The challenge of effectively managing today’ s diverse classroom involves self reflection as well as critical inquiry. By developing self-reflection, teachers become more cognizant of the interdependence between teacher responses to students and student responses to teachers. Through self-reflection, teachers become increasingly aware of how they are interactive participants in classroom encounters rather than innocent bystanders, or victims. Self-reflection involves developing the ability to look at what is happening, withholding judgment, while simultaneously recognizing that the meaning we attribute to it is no more than our interpretation filtered through our cumulative experience. When teachers develop the practice of self-reflection, they learn to: (1) slow down their thinking and reasoning process to become more aware of how they perceive and react to students, and (2) bring to the surface some of their unconscious ways of responding to students. [ibid: 298]

The first sentence is a bold claim. But is the second an analytic unpacking of the definitional claim or a claim about how reflective teachers tend to think and be aware? Ditto the next sentence: ‘Through self-reflection, teachers become increasingly aware...’ Do they? Have studies been done? Or is this again a matter of what it would mean to be reflective? If it is all analytic then the claim: ‘When teachers develop the practice of self-reflection, they learn to: (1) slow down their thinking and reasoning process...’ seems quite strict. Suppose a teacher had all the other virtues of self-reflection but was really quick at it. Would we deny them the status? Must one be a bit slow?

One immedate response I had was that the talk of teachers really called for a quantifier before it. Does Larrivee mean ‘all teachers’ or ‘some teachers’. ‘All’ would seem too bold. ‘Some’ would seem too weak. Missing the quantifier makes it sound like a shampoo or moisturiser advert in the UK: “Hair becomes silky smooth. Skin feels soft.” Not ‘all skin’ or ‘some skin’ or ‘your skin’ which would no doubt risk advertising standards questioning. Just: ‘skin’ or ‘hair’.
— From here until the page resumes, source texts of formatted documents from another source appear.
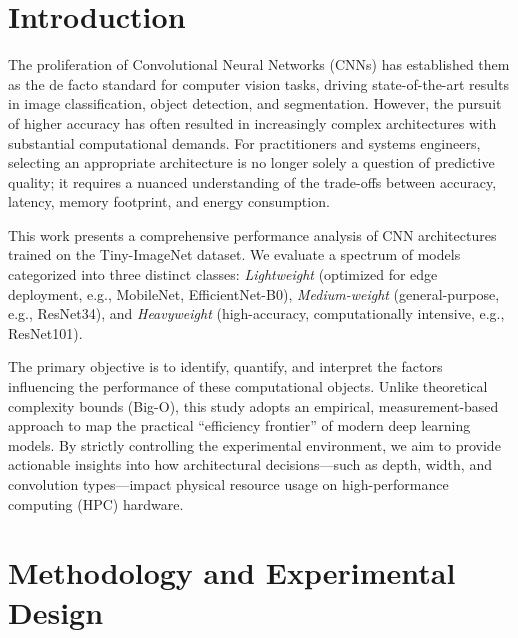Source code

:\documentclass[acmsmall]{acmart}
\begin{document}


\maketitle


\section{Introduction}

The proliferation of Convolutional Neural Networks (CNNs) has established them as the de facto standard for computer vision tasks, driving state-of-the-art results in image classification, object detection, and segmentation. However, the pursuit of higher accuracy has often resulted in increasingly complex architectures with substantial computational demands. For practitioners and systems engineers, selecting an appropriate architecture is no longer solely a question of predictive quality; it requires a nuanced understanding of the trade-offs between accuracy, latency, memory footprint, and energy consumption.

This work presents a comprehensive performance analysis of CNN architectures trained on the Tiny-ImageNet dataset. We evaluate a spectrum of models categorized into three distinct classes: \textit{Lightweight} (optimized for edge deployment, e.g., MobileNet, EfficientNet-B0), \textit{Medium-weight} (general-purpose, e.g., ResNet34), and \textit{Heavyweight} (high-accuracy, computationally intensive, e.g., ResNet101).

The primary objective is to identify, quantify, and interpret the factors influencing the performance of these computational objects. Unlike theoretical complexity bounds (Big-O), this study adopts an empirical, measurement-based approach to map the practical ``efficiency frontier'' of modern deep learning models. By strictly controlling the experimental environment, we aim to provide actionable insights into how architectural decisions—such as depth, width, and convolution types—impact physical resource usage on high-performance computing (HPC) hardware.

\section{Methodology and Experimental Design}
\end{document}

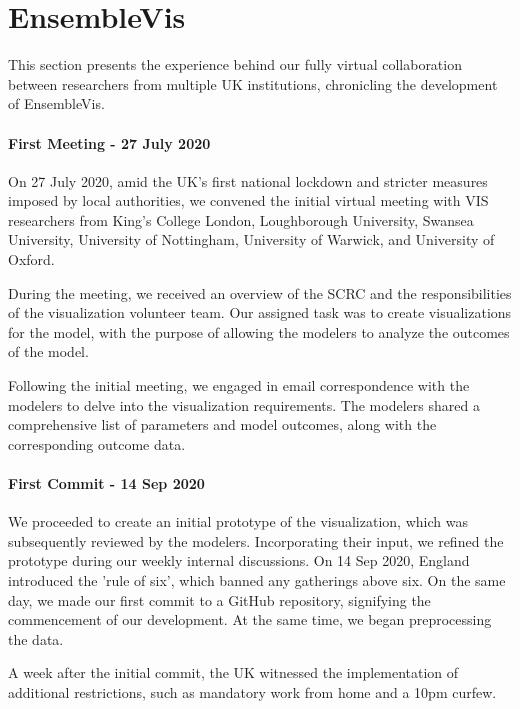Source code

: \section{EnsembleVis}
\label{sec:EnsembleVis}

This section presents the experience behind our fully virtual collaboration between researchers from multiple UK institutions, chronicling the development of EnsembleVis.


\paragraph{First Meeting - 27 July 2020}
\label{subsec:InitialMeeting}
On 27 July 2020, amid the UK's first national lockdown and stricter measures imposed by local authorities, we convened the initial virtual meeting with VIS researchers from King's College London, Loughborough University, Swansea University, University of Nottingham, University of Warwick, and University of Oxford.

During the meeting, we received an overview of the SCRC and the responsibilities of the visualization volunteer team.
Our assigned task was to create visualizations for the model, with the purpose of allowing the modelers to analyze the outcomes of the model.

Following the initial meeting, we engaged in email correspondence with the modelers to delve into the visualization requirements. The modelers shared a comprehensive list of parameters and model outcomes, along with the corresponding outcome data.
\paragraph{First Commit - 14 Sep 2020}
We proceeded to create an initial prototype of the visualization, which was subsequently reviewed by the modelers.
Incorporating their input, we refined the prototype during our weekly internal discussions.
On 14 Sep 2020, England introduced the 'rule of six', which banned any gatherings above six.
On the same day, we made our first commit to a GitHub repository, signifying the commencement of our development.
At the same time, we began preprocessing the data.

A week after the initial commit, the UK witnessed the implementation of additional restrictions, such as mandatory work from home and a 10pm curfew.

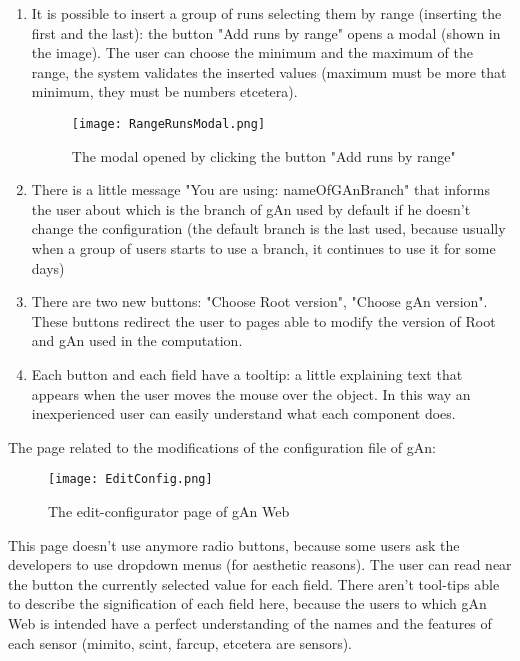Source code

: \begin{enumerate}
\item It is possible to insert a group of runs selecting them by range (inserting the first and the last): the button "Add runs by range" opens a modal (shown in the image). The user can choose the minimum and the maximum of the range, the system validates the inserted values (maximum must be more that minimum, they must be numbers etcetera).

\begin{figure}[H]
\centering
\texttt{[image: RangeRunsModal.png]}  
\caption{The modal opened by clicking the button "Add runs by range"}
\end{figure}

\item There is a little message "You are using: nameOfGAnBranch" that informs the user about which is the branch of gAn used by default if he doesn't change the configuration (the default branch is the last used, because usually when a group of users starts to use a branch, it continues to use it for some days)

\item There are two new buttons: "Choose Root version", "Choose gAn version". These buttons redirect the user to pages able to modify the version of Root and gAn used in the computation.
 
\item Each button and each field have a tooltip: a little explaining text that appears when the user moves the mouse over the object. In this way an inexperienced user can easily understand what each component does.  

\end{enumerate}


The page related to the modifications of the configuration file of gAn:

\begin{figure}[H]
\centering
\texttt{[image: EditConfig.png]} 
\caption{The edit-configurator page of gAn Web}
\end{figure}

This page doesn't use anymore radio buttons, because some users ask the developers to use dropdown menus (for aesthetic reasons). The user can read near the button the currently selected value for each field. There aren't tool-tips able to describe the signification of each field here, because the users to which gAn Web is intended have a perfect understanding of the names and the features of each sensor (mimito, scint, farcup, etcetera are sensors).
What I suspect is going on here – and again this may just be obvious so forgive my dimness – is that a series a general claims (perhaps akin to Aristotelian categoricals: ‘humans have 32 teeth’) are being lined up for those for whom the empirical backing is not really an issue. That is, although I want to ask what the status is of the various claims, mine is not the right response to this style of writing. The right response is to recognise a pithy summary of something we, the readers, are already in a position to know. So the comments I have highlighted are just like the very first sentences in the paper:

Today’ s classroom is dynamic and complex. More students are coming to school neglected, abused, hungry, and ill-prepared to learn and work productively. To combat increasing student alienation, and meet the scope and intensity of the academic, social and emotional needs of today’ s students, those entering the teaching profession will need to find ways to create authentic learning communities by adjusting the power dynamics to turn power over into power with learners. [ibid: 293]

Now I took it that this was just chutzpah. But it may not be. It may be that the idea is to select the reader who will go on. Agree with this and you may recognise the truth in what follows. What follows is not meant to carry a burden of empirical or conceptual force (empirical evidence or a sound argument). It is supposed to marshal what the reader already knows.

If so, that’s fine. But it is a very different underlying logic to something that looks on the surface quite like other academic papers. In my case, I like the paper because I trust my sponsor. Thanks, William.